» REQUIRED ACTION: Scan the entries below for the word "rows" and copy every line in which it occurs.

» Document images with source code:
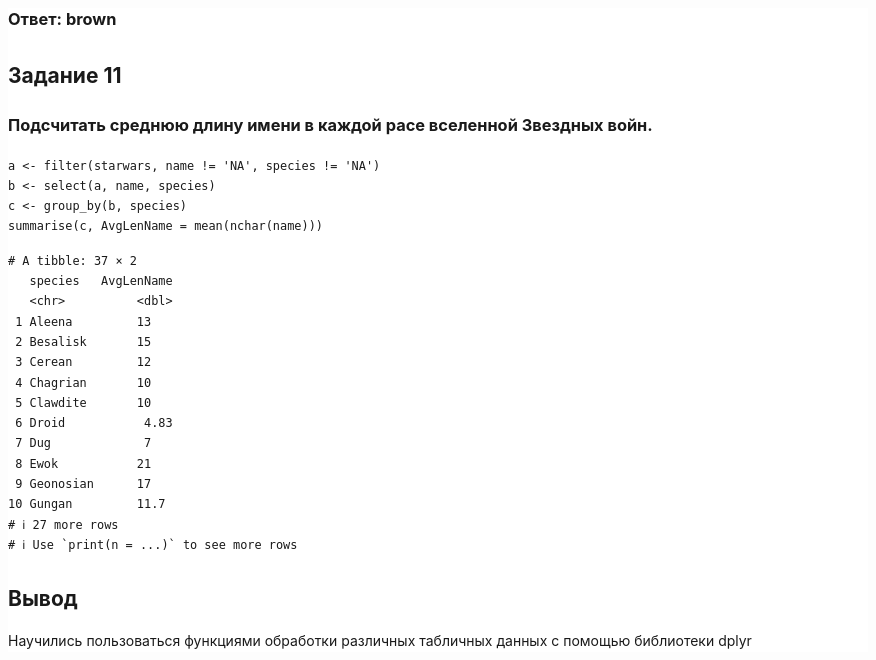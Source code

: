 
### Ответ: brown

## Задание 11

### Подсчитать среднюю длину имени в каждой расе вселенной Звездных войн.

``` {r}
a <- filter(starwars, name != 'NA', species != 'NA')
b <- select(a, name, species)
c <- group_by(b, species)
summarise(c, AvgLenName = mean(nchar(name)))
```

    # A tibble: 37 × 2
       species   AvgLenName
       <chr>          <dbl>
     1 Aleena         13   
     2 Besalisk       15   
     3 Cerean         12   
     4 Chagrian       10   
     5 Clawdite       10   
     6 Droid           4.83
     7 Dug             7   
     8 Ewok           21   
     9 Geonosian      17   
    10 Gungan         11.7 
    # ℹ 27 more rows
	# ℹ Use `print(n = ...)` to see more rows

## Вывод

Научились пользоваться функциями обработки различных табличных данных с помощью библиотеки dplyr
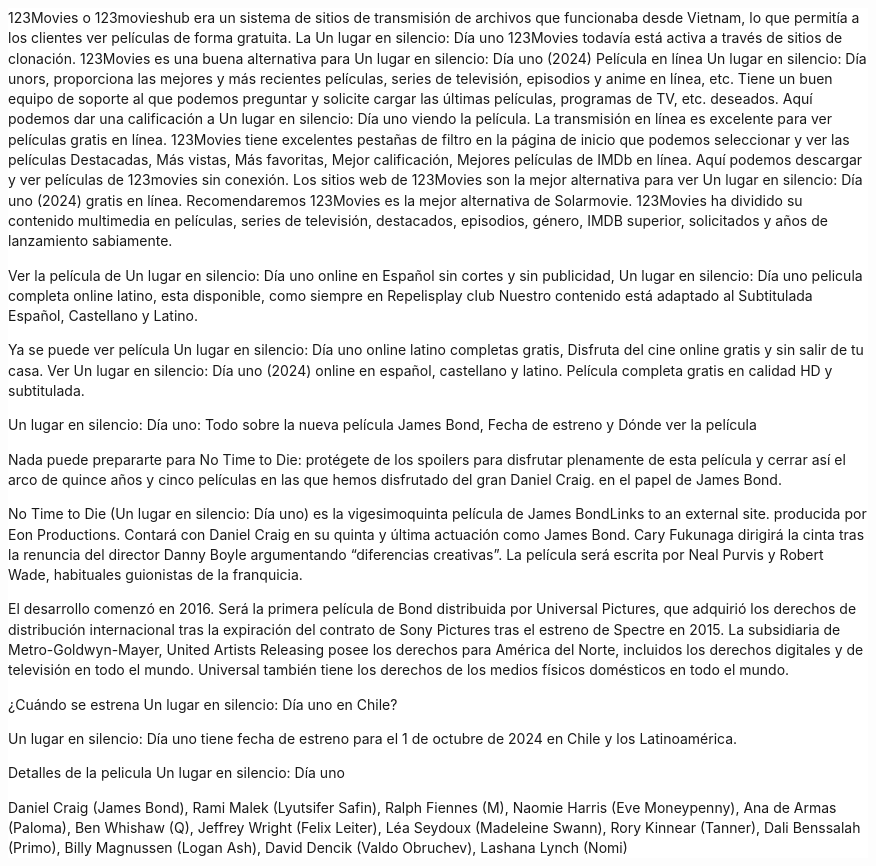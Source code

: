 123Movies o 123movieshub era un sistema de sitios de transmisión de archivos que funcionaba desde Vietnam, lo que permitía a los clientes ver películas de forma gratuita. La Un lugar en silencio: Día uno 123Movies todavía está activa a través de sitios de clonación. 123Movies es una buena alternativa para Un lugar en silencio: Día uno (2024) Película en línea Un lugar en silencio: Día unors, proporciona las mejores y más recientes películas, series de televisión, episodios y anime en línea, etc. Tiene un buen equipo de soporte al que podemos preguntar y solicite cargar las últimas películas, programas de TV, etc. deseados. Aquí podemos dar una calificación a Un lugar en silencio: Día uno viendo la película. La transmisión en línea es excelente para ver películas gratis en línea. 123Movies tiene excelentes pestañas de filtro en la página de inicio que podemos seleccionar y ver las películas Destacadas, Más vistas, Más favoritas, Mejor calificación, Mejores películas de IMDb en línea. Aquí podemos descargar y ver películas de 123movies sin conexión. Los sitios web de 123Movies son la mejor alternativa para ver Un lugar en silencio: Día uno (2024) gratis en línea. Recomendaremos 123Movies es la mejor alternativa de Solarmovie. 123Movies ha dividido su contenido multimedia en películas, series de televisión, destacados, episodios, género, IMDB superior, solicitados y años de lanzamiento sabiamente.

Ver la película de Un lugar en silencio: Día uno online en Español sin cortes y sin publicidad, Un lugar en silencio: Día uno pelicula completa online latino, esta disponible, como siempre en Repelisplay club Nuestro contenido está adaptado al Subtitulada Español, Castellano y Latino.

Ya se puede ver película Un lugar en silencio: Día uno online latino completas gratis, Disfruta del cine online gratis y sin salir de tu casa. Ver Un lugar en silencio: Día uno (2024) online en español, castellano y latino. Película completa gratis en calidad HD y subtitulada.

Un lugar en silencio: Día uno: Todo sobre la nueva película James Bond, Fecha de estreno y Dónde ver la película

Nada puede prepararte para No Time to Die: protégete de los spoilers para disfrutar plenamente de esta película y cerrar así el arco de quince años y cinco películas en las que hemos disfrutado del gran Daniel Craig. en el papel de James Bond.

No Time to Die (Un lugar en silencio: Día uno) es la vigesimoquinta película de James BondLinks to an external site. producida por Eon Productions. Contará con Daniel Craig en su quinta y última actuación como James Bond. Cary Fukunaga dirigirá la cinta tras la renuncia del director Danny Boyle argumentando “diferencias creativas”. La película será escrita por Neal Purvis y Robert Wade, habituales guionistas de la franquicia.

El desarrollo comenzó en 2016. Será la primera película de Bond distribuida por Universal Pictures, que adquirió los derechos de distribución internacional tras la expiración del contrato de Sony Pictures tras el estreno de Spectre en 2015. La subsidiaria de Metro-Goldwyn-Mayer, United Artists Releasing posee los derechos para América del Norte, incluidos los derechos digitales y de televisión en todo el mundo. Universal también tiene los derechos de los medios físicos domésticos en todo el mundo.

¿Cuándo se estrena Un lugar en silencio: Día uno en Chile?

Un lugar en silencio: Día uno tiene fecha de estreno para el 1 de octubre de 2024 en Chile y los Latinoamérica.

Detalles de la pelicula Un lugar en silencio: Día uno

Daniel Craig (James Bond), Rami Malek (Lyutsifer Safin), Ralph Fiennes (M), Naomie Harris (Eve Moneypenny), Ana de Armas (Paloma), Ben Whishaw (Q), Jeffrey Wright (Felix Leiter), Léa Seydoux (Madeleine Swann), Rory Kinnear (Tanner), Dali Benssalah (Primo), Billy Magnussen (Logan Ash), David Dencik (Valdo Obruchev), Lashana Lynch (Nomi)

» YOUR SOLUTION:
    # ℹ 27 more rows
	# ℹ Use `print(n = ...)` to see more rows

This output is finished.